▸ WHAT YOU NEED TO DO: Restate the entries word for word, omitting nothing.

Dataset entries

------

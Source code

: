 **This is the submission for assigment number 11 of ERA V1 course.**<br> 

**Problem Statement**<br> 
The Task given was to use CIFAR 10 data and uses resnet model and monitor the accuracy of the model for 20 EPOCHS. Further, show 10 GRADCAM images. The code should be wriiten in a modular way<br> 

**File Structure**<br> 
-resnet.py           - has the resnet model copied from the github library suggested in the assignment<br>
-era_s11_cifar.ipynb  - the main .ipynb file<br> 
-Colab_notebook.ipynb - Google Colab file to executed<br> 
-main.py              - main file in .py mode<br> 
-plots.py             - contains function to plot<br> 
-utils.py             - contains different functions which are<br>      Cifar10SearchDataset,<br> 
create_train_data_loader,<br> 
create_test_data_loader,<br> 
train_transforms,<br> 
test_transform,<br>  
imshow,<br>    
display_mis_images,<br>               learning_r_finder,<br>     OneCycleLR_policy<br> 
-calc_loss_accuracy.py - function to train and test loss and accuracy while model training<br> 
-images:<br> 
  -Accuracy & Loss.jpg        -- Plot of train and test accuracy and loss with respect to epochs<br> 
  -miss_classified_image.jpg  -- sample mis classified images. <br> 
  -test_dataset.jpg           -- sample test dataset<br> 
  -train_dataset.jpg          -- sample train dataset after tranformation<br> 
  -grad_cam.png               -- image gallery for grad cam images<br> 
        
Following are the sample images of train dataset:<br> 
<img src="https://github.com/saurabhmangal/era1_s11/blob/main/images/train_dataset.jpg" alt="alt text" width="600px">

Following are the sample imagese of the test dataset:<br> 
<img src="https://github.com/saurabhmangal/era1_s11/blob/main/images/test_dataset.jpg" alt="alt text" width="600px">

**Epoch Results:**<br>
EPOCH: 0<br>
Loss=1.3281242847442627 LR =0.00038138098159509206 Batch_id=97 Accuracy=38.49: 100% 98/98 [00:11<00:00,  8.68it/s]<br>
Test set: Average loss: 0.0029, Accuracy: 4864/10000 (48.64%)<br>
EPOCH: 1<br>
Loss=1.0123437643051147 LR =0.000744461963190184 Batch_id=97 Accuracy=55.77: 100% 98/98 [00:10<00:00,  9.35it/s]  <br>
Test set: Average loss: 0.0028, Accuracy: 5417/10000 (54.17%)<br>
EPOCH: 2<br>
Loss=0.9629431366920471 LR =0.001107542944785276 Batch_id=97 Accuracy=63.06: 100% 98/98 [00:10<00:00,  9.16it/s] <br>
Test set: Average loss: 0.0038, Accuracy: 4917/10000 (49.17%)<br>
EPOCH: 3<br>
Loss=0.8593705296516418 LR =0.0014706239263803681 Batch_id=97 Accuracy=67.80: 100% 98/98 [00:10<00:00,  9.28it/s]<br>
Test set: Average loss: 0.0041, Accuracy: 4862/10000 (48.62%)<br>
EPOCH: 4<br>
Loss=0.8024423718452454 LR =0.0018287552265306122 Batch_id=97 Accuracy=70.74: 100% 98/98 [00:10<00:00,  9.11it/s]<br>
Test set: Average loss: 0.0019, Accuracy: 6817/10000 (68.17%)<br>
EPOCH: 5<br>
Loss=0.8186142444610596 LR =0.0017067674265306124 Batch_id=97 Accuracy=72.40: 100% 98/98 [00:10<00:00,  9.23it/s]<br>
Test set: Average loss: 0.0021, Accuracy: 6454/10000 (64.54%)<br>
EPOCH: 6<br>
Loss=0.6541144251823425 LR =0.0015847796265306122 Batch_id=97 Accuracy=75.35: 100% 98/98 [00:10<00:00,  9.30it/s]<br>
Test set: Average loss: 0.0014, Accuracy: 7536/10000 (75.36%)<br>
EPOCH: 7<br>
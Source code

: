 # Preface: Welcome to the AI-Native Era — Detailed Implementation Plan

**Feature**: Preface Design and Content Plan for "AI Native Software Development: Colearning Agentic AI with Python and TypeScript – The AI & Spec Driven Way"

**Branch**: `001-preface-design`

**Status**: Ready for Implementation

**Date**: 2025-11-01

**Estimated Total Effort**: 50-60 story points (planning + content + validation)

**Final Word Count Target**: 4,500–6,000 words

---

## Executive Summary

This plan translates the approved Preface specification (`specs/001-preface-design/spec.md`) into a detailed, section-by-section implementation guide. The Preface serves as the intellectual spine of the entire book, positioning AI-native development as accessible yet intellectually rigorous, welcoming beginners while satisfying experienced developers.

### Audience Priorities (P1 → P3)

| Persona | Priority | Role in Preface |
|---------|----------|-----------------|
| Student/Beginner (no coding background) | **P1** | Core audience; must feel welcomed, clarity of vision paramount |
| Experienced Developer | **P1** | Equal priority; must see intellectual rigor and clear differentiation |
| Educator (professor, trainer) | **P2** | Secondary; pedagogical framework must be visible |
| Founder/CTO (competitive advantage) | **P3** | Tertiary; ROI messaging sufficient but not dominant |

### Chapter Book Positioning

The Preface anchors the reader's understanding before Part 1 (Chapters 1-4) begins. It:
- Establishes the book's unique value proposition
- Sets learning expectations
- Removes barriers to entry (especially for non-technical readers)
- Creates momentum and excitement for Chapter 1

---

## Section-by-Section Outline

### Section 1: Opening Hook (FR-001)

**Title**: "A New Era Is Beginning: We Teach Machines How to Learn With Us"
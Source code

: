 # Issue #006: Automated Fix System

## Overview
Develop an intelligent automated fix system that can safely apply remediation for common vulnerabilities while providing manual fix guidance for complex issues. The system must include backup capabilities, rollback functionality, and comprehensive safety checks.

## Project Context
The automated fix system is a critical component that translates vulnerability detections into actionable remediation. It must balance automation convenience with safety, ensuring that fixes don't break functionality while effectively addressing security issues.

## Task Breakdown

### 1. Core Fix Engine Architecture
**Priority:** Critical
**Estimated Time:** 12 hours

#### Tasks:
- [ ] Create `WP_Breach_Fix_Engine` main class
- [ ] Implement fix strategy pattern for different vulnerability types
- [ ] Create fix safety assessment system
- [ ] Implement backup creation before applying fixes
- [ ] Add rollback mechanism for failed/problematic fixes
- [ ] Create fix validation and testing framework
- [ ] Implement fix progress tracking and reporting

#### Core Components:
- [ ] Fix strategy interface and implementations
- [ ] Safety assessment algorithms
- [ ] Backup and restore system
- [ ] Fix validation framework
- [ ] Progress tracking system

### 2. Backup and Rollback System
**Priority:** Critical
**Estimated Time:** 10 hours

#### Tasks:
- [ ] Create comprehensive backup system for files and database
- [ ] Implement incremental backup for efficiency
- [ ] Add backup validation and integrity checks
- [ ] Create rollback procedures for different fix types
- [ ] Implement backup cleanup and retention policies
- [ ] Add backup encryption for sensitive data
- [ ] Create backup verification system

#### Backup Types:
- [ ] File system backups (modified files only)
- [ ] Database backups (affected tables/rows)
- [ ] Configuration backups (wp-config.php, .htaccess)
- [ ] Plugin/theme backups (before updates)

------

▸ RESPONSE:
Source code

: **This is the submission for assigment number 11 of ERA V1 course.**<br> 

**Problem Statement**<br> 
The Task given was to use CIFAR 10 data and uses resnet model and monitor the accuracy of the model for 20 EPOCHS. Further, show 10 GRADCAM images. The code should be wriiten in a modular way<br> 

**File Structure**<br> 
-resnet.py           - has the resnet model copied from the github library suggested in the assignment<br>
-era_s11_cifar.ipynb  - the main .ipynb file<br> 
-Colab_notebook.ipynb - Google Colab file to executed<br> 
-main.py              - main file in .py mode<br> 
-plots.py             - contains function to plot<br> 
-utils.py             - contains different functions which are<br>      Cifar10SearchDataset,<br> 
create_train_data_loader,<br> 
create_test_data_loader,<br> 
train_transforms,<br> 
test_transform,<br>  
imshow,<br>    
display_mis_images,<br>               learning_r_finder,<br>     OneCycleLR_policy<br> 
-calc_loss_accuracy.py - function to train and test loss and accuracy while model training<br> 
-images:<br> 
  -Accuracy & Loss.jpg        -- Plot of train and test accuracy and loss with respect to epochs<br> 
  -miss_classified_image.jpg  -- sample mis classified images. <br> 
  -test_dataset.jpg           -- sample test dataset<br> 
  -train_dataset.jpg          -- sample train dataset after tranformation<br> 
  -grad_cam.png               -- image gallery for grad cam images<br> 
        
Following are the sample images of train dataset:<br> 
<img src="https://github.com/saurabhmangal/era1_s11/blob/main/images/train_dataset.jpg" alt="alt text" width="600px">

Following are the sample imagese of the test dataset:<br> 
<img src="https://github.com/saurabhmangal/era1_s11/blob/main/images/test_dataset.jpg" alt="alt text" width="600px">

**Epoch Results:**<br>
EPOCH: 0<br>
Loss=1.3281242847442627 LR =0.00038138098159509206 Batch_id=97 Accuracy=38.49: 100% 98/98 [00:11<00:00,  8.68it/s]<br>
Test set: Average loss: 0.0029, Accuracy: 4864/10000 (48.64%)<br>
EPOCH: 1<br>
Loss=1.0123437643051147 LR =0.000744461963190184 Batch_id=97 Accuracy=55.77: 100% 98/98 [00:10<00:00,  9.35it/s]  <br>
Test set: Average loss: 0.0028, Accuracy: 5417/10000 (54.17%)<br>
EPOCH: 2<br>
Loss=0.9629431366920471 LR =0.001107542944785276 Batch_id=97 Accuracy=63.06: 100% 98/98 [00:10<00:00,  9.16it/s] <br>
Test set: Average loss: 0.0038, Accuracy: 4917/10000 (49.17%)<br>
EPOCH: 3<br>
Loss=0.8593705296516418 LR =0.0014706239263803681 Batch_id=97 Accuracy=67.80: 100% 98/98 [00:10<00:00,  9.28it/s]<br>
Test set: Average loss: 0.0041, Accuracy: 4862/10000 (48.62%)<br>
EPOCH: 4<br>
Loss=0.8024423718452454 LR =0.0018287552265306122 Batch_id=97 Accuracy=70.74: 100% 98/98 [00:10<00:00,  9.11it/s]<br>
Test set: Average loss: 0.0019, Accuracy: 6817/10000 (68.17%)<br>
EPOCH: 5<br>
Loss=0.8186142444610596 LR =0.0017067674265306124 Batch_id=97 Accuracy=72.40: 100% 98/98 [00:10<00:00,  9.23it/s]<br>
Test set: Average loss: 0.0021, Accuracy: 6454/10000 (64.54%)<br>
EPOCH: 6<br>
Loss=0.6541144251823425 LR =0.0015847796265306122 Batch_id=97 Accuracy=75.35: 100% 98/98 [00:10<00:00,  9.30it/s]<br>
Test set: Average loss: 0.0014, Accuracy: 7536/10000 (75.36%)<br>
EPOCH: 7<br>
Source code

: # Preface: Welcome to the AI-Native Era — Detailed Implementation Plan

**Feature**: Preface Design and Content Plan for "AI Native Software Development: Colearning Agentic AI with Python and TypeScript – The AI & Spec Driven Way"

**Branch**: `001-preface-design`

**Status**: Ready for Implementation

**Date**: 2025-11-01

**Estimated Total Effort**: 50-60 story points (planning + content + validation)

**Final Word Count Target**: 4,500–6,000 words

---

## Executive Summary

This plan translates the approved Preface specification (`specs/001-preface-design/spec.md`) into a detailed, section-by-section implementation guide. The Preface serves as the intellectual spine of the entire book, positioning AI-native development as accessible yet intellectually rigorous, welcoming beginners while satisfying experienced developers.

### Audience Priorities (P1 → P3)

| Persona | Priority | Role in Preface |
|---------|----------|-----------------|
| Student/Beginner (no coding background) | **P1** | Core audience; must feel welcomed, clarity of vision paramount |
| Experienced Developer | **P1** | Equal priority; must see intellectual rigor and clear differentiation |
| Educator (professor, trainer) | **P2** | Secondary; pedagogical framework must be visible |
| Founder/CTO (competitive advantage) | **P3** | Tertiary; ROI messaging sufficient but not dominant |

### Chapter Book Positioning

The Preface anchors the reader's understanding before Part 1 (Chapters 1-4) begins. It:
- Establishes the book's unique value proposition
- Sets learning expectations
- Removes barriers to entry (especially for non-technical readers)
- Creates momentum and excitement for Chapter 1

---

## Section-by-Section Outline

### Section 1: Opening Hook (FR-001)

**Title**: "A New Era Is Beginning: We Teach Machines How to Learn With Us"
Source code

: # Issue #006: Automated Fix System

## Overview
Develop an intelligent automated fix system that can safely apply remediation for common vulnerabilities while providing manual fix guidance for complex issues. The system must include backup capabilities, rollback functionality, and comprehensive safety checks.

## Project Context
The automated fix system is a critical component that translates vulnerability detections into actionable remediation. It must balance automation convenience with safety, ensuring that fixes don't break functionality while effectively addressing security issues.

## Task Breakdown

### 1. Core Fix Engine Architecture
**Priority:** Critical
**Estimated Time:** 12 hours

#### Tasks:
- [ ] Create `WP_Breach_Fix_Engine` main class
- [ ] Implement fix strategy pattern for different vulnerability types
- [ ] Create fix safety assessment system
- [ ] Implement backup creation before applying fixes
- [ ] Add rollback mechanism for failed/problematic fixes
- [ ] Create fix validation and testing framework
- [ ] Implement fix progress tracking and reporting

#### Core Components:
- [ ] Fix strategy interface and implementations
- [ ] Safety assessment algorithms
- [ ] Backup and restore system
- [ ] Fix validation framework
- [ ] Progress tracking system

### 2. Backup and Rollback System
**Priority:** Critical
**Estimated Time:** 10 hours

#### Tasks:
- [ ] Create comprehensive backup system for files and database
- [ ] Implement incremental backup for efficiency
- [ ] Add backup validation and integrity checks
- [ ] Create rollback procedures for different fix types
- [ ] Implement backup cleanup and retention policies
- [ ] Add backup encryption for sensitive data
- [ ] Create backup verification system

#### Backup Types:
- [ ] File system backups (modified files only)
- [ ] Database backups (affected tables/rows)
- [ ] Configuration backups (wp-config.php, .htaccess)
- [ ] Plugin/theme backups (before updates)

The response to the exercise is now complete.